反病毒特征码技术
所有反病毒引擎自始至终都在使用反病毒特征码技术。特征码一般是一串包括判断文件或缓冲区是否存在已知恶意文件特征的短小散列值或字节码。
典型特征码
字节流是最简单的反病毒特征码形式,侦测病毒最简单的方式就是匹配特征字节流,因为其简单而快速。
校检和
目前反病毒最常用的特征码匹配技术是基于计算匹配CRC实现的。 CRC(循环冗余校验)算法基于错误侦测技术,常用于检测或校检数据传输和保存后可能出现的错误。
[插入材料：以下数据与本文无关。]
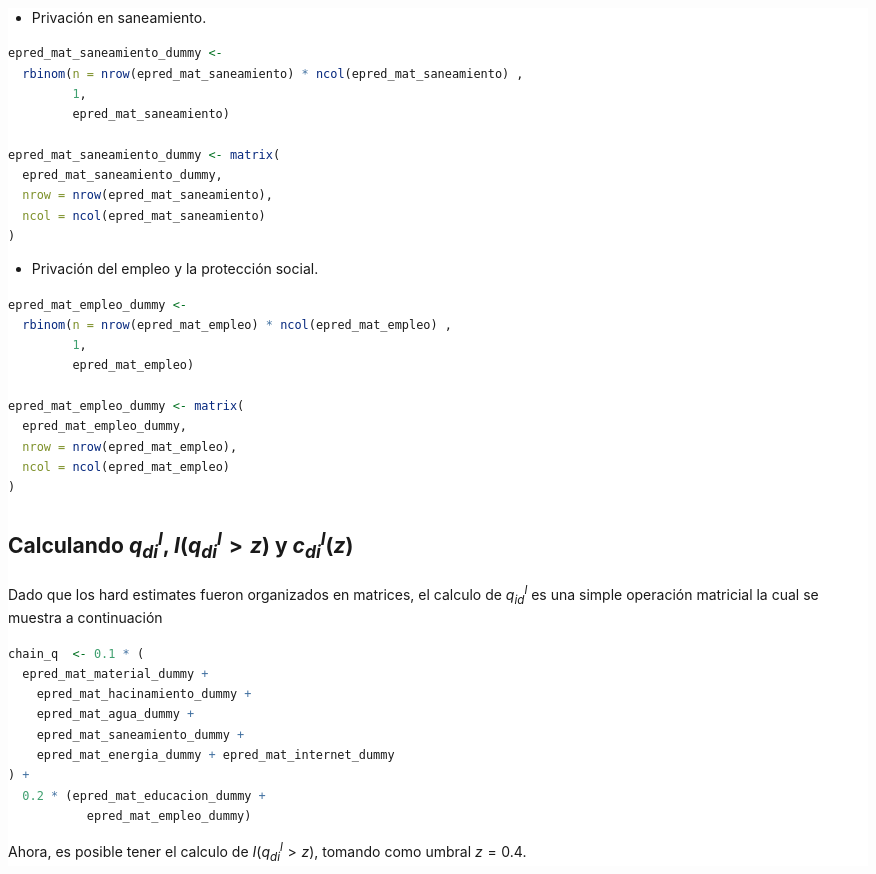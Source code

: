 -   Privación en saneamiento. 



```r
epred_mat_saneamiento_dummy <-
  rbinom(n = nrow(epred_mat_saneamiento) * ncol(epred_mat_saneamiento) ,
         1,
         epred_mat_saneamiento)

epred_mat_saneamiento_dummy <- matrix(
  epred_mat_saneamiento_dummy,
  nrow = nrow(epred_mat_saneamiento),
  ncol = ncol(epred_mat_saneamiento)
)
```

-   Privación del empleo y la protección social. 



```r
epred_mat_empleo_dummy <-
  rbinom(n = nrow(epred_mat_empleo) * ncol(epred_mat_empleo) ,
         1,
         epred_mat_empleo)

epred_mat_empleo_dummy <- matrix(
  epred_mat_empleo_dummy,
  nrow = nrow(epred_mat_empleo),
  ncol = ncol(epred_mat_empleo)
)
```




## Calculando $q_{di}^{l}$, $I\left( q_{di}^{l} > z \right)$ y $c_{di}^{l}\left(z\right)$

Dado que los hard estimates fueron organizados en matrices, el calculo de $q^{l}_{id}$ es una simple operación matricial la cual se muestra a continuación 

```r
chain_q  <- 0.1 * (
  epred_mat_material_dummy +
    epred_mat_hacinamiento_dummy +
    epred_mat_agua_dummy +
    epred_mat_saneamiento_dummy +
    epred_mat_energia_dummy + epred_mat_internet_dummy
) +
  0.2 * (epred_mat_educacion_dummy +
           epred_mat_empleo_dummy)
```



Ahora, es posible tener el calculo de $I\left( q_{di}^{l} > z \right)$, tomando como umbral $z=0.4$.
取一个缓冲区的内容作为传入值,生成一段校检和形式,长度一般为4字节散列。
CRC算法校检速度快但也会产生大量误报,因为CRC算法的初衷为检测或校检数据传输或者保存后可能出现的错误,而不是查杀病毒。
从目前得分析情况来看,几乎所有反病毒软件都是用CRC算法进行校检。
加密散列算法
加密散列算法针对缓冲区逐一生成特征码,大大降低了误报的概率。
理想的加密散列函数有四个特性:
1.针对传入的任何数据都能轻松计算出散列值
2.加密散列值必须经过计算才能生成
3.更改数据加密散列值必发生改变
4.一段加密散列值只对应一段数据特征
模糊散列算法
模糊散列特征码技术不是针对单个文件进行查杀,而是针对文件集合进行查杀。
模糊散列算法具有以下特征:
1.变动小或无变化: 使用模糊散列算法,样本文件的细小变动对计算出的数值影响很小,只对改变的那一块有一定影响,仍可以检测出是否为恶意文件的散列值。
2.没有进行混淆:可以很清楚的依次分辨出键与生成的模糊散列值。
3.理想的重复率:重复率较低(重复率较高意味着误报率高)
简而言之,绕过模糊散列算法取决于选取校检区块的大小以及大小的数值。